Wednesday, August 31, 2016

Looking for more Candles

How synchronous that in the week in which I am to celebrate my 69th I get prompted to write about Old Age.

I am not sure if 69 is old or not. I mean when I hear something on the news about something or other befalling a 66 year old, in my head I think "That's old." Then I realize that I am that age and older. On the other hand, many people are living and thriving into their 80s or beyond, so against that standard, I'm not yet old.

As I sit here and type this, I don't really feel any different than I ever did. In a very real sense, we don't age inside our heads. Whether I am 18, 25, 32 or 40 in my head, I can't say for sure. But I can say that looking in the mirror can be shocking. And last weekend I had to try twice to get out of a low chair at the cottage and thought to myself, "I didn't think I would feel this old this young."

So there is a bit of an age discrepancy with me anyway, depending on the moment and whether I am being called upon physically or not. I have things going wrong with me in terms of my skeletal framework: knees, shoulders, and that blasted foot, for example. On the other hand, I have had no reports, yet, of things going wrong inside. My blood pressure has always been good, and no one gets too concerned over my triglycerides and such after my annual bloodletting.

Aging is a highly variable thing. My three brothers-in-law have all been fitter than me, at least after my lumbar problems that occurred 22 years past and which limited my physical activities ever since then. But they have all had more significant health problems than I — so far anyway.

Larry, at 4 years older than I, was taken a few years ago at the age of 72 by a genetic blood disorder which caught up with him in older age, Bill, who is my age, is presently being treated for an aggressive brain tumour. Brian, six years younger and extremely fit, has already had a valve replacement. If not for that, I suppose he would have reached his expiry day by now. Instead, due to the miracle of modern science, he is able to run for miles and take on various projects. Meanwhile I, the least fit of the brotherly group, limp (literally) along in life.

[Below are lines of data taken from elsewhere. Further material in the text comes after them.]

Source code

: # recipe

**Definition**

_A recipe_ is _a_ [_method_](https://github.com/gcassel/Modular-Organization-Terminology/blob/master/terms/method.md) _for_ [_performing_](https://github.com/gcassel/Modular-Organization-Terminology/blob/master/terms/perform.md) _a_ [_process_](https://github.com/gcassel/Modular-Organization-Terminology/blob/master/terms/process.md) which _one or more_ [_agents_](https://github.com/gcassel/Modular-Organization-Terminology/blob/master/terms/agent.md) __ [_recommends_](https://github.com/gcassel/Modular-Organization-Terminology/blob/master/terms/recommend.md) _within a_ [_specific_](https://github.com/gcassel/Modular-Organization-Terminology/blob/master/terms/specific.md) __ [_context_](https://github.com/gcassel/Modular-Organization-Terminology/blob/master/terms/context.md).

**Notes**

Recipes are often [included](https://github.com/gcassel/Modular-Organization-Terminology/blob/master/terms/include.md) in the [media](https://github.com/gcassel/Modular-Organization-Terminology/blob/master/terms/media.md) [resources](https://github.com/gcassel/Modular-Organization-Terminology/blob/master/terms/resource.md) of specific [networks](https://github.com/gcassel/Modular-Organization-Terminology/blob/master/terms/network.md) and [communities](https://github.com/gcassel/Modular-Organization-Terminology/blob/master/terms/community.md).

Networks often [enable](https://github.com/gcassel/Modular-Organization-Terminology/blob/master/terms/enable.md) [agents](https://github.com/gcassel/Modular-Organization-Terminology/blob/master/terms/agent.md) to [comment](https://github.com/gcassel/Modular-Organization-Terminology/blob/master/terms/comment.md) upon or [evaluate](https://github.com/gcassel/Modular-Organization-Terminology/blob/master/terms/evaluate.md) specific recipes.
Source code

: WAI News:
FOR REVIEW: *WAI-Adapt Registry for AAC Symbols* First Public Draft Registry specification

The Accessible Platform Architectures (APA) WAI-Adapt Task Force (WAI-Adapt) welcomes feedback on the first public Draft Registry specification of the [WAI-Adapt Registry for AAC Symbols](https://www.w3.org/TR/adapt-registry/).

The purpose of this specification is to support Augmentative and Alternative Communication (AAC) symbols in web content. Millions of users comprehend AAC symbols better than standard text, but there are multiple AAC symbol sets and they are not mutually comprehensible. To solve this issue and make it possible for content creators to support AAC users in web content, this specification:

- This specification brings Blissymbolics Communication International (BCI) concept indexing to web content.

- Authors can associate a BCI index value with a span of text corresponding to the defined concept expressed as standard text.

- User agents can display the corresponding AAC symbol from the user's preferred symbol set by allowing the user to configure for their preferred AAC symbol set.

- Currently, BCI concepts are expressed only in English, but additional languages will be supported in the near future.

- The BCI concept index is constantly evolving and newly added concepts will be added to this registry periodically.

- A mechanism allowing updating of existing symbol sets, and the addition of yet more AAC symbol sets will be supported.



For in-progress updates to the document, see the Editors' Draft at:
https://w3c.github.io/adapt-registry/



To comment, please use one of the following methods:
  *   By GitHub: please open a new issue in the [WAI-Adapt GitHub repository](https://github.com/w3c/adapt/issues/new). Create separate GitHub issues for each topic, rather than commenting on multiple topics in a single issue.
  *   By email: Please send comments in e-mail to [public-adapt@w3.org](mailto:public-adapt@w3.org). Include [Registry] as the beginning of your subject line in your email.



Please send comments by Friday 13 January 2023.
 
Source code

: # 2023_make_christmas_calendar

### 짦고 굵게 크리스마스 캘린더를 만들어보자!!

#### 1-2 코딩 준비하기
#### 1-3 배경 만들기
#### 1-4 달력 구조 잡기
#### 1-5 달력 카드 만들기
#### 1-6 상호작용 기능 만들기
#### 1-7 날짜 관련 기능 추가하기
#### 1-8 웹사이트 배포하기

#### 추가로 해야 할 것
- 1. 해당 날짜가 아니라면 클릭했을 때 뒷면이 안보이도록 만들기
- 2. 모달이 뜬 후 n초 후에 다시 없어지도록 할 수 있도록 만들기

The limping comes from a very bad ankle sprain which occurred 30 years ago but then behaved well enough  for the next 20 years. About 10 years ago, however, I started to have problems with that foot, and we discovered that I was missing some cartilage and also had bone chips. They could fuse the joint in question, but I wouldn't then be able to bear weight on that foot for six months. Since I can't imagine hopping around on the one other leg with its wonky knee for much time at all, I decided not to take the surgeon up on his kind offer, especially since it would be difficult to predict whether I would be much better for it.

So, I hobble about, not really as badly or as noticeably as I am making it sound right now, and do my best to take regular walks. But mainly I'm not optimally active, and I also eat too many potato chips, and, consequently, I am anything but fit. It's now time to lose the same 25 lbs that I have lost before. At least, I am not putting on 25 pounds on top of previous, multiple 25 lb gains, so I can take some comfort in that.

The craziest thing, or at least a crazy thing, is looking in the mirror and wondering who is looking back at me. Without being too proud or overstating things, I was not the worst looking fellow on the planet. Now, I see a very bald, somewhat scarred face with drooping eyelids staring back at me through dark circles. I know it's me well enough by now, but it still makes me want to put a paper bag over my head.

I wrote (a little) not too long ago about losing my nouns and fumbling for words. Especially with an introvert's brain where information can be harder to retrieve (or so I think based on things that I have read), I do tend to draw a blank when searching for some words, especially names. Thankfully, they usually if not always come to me within a few seconds, which is something that I find reassuring. Still, it makes me feel like a senile old fool when I stumble audibly during a conversation.

So these have been a few pithy ruminations of old age from the point of one 69 year-old. I expect that everyone has a somewhat different story, and I am still not sure if I am truly old yet.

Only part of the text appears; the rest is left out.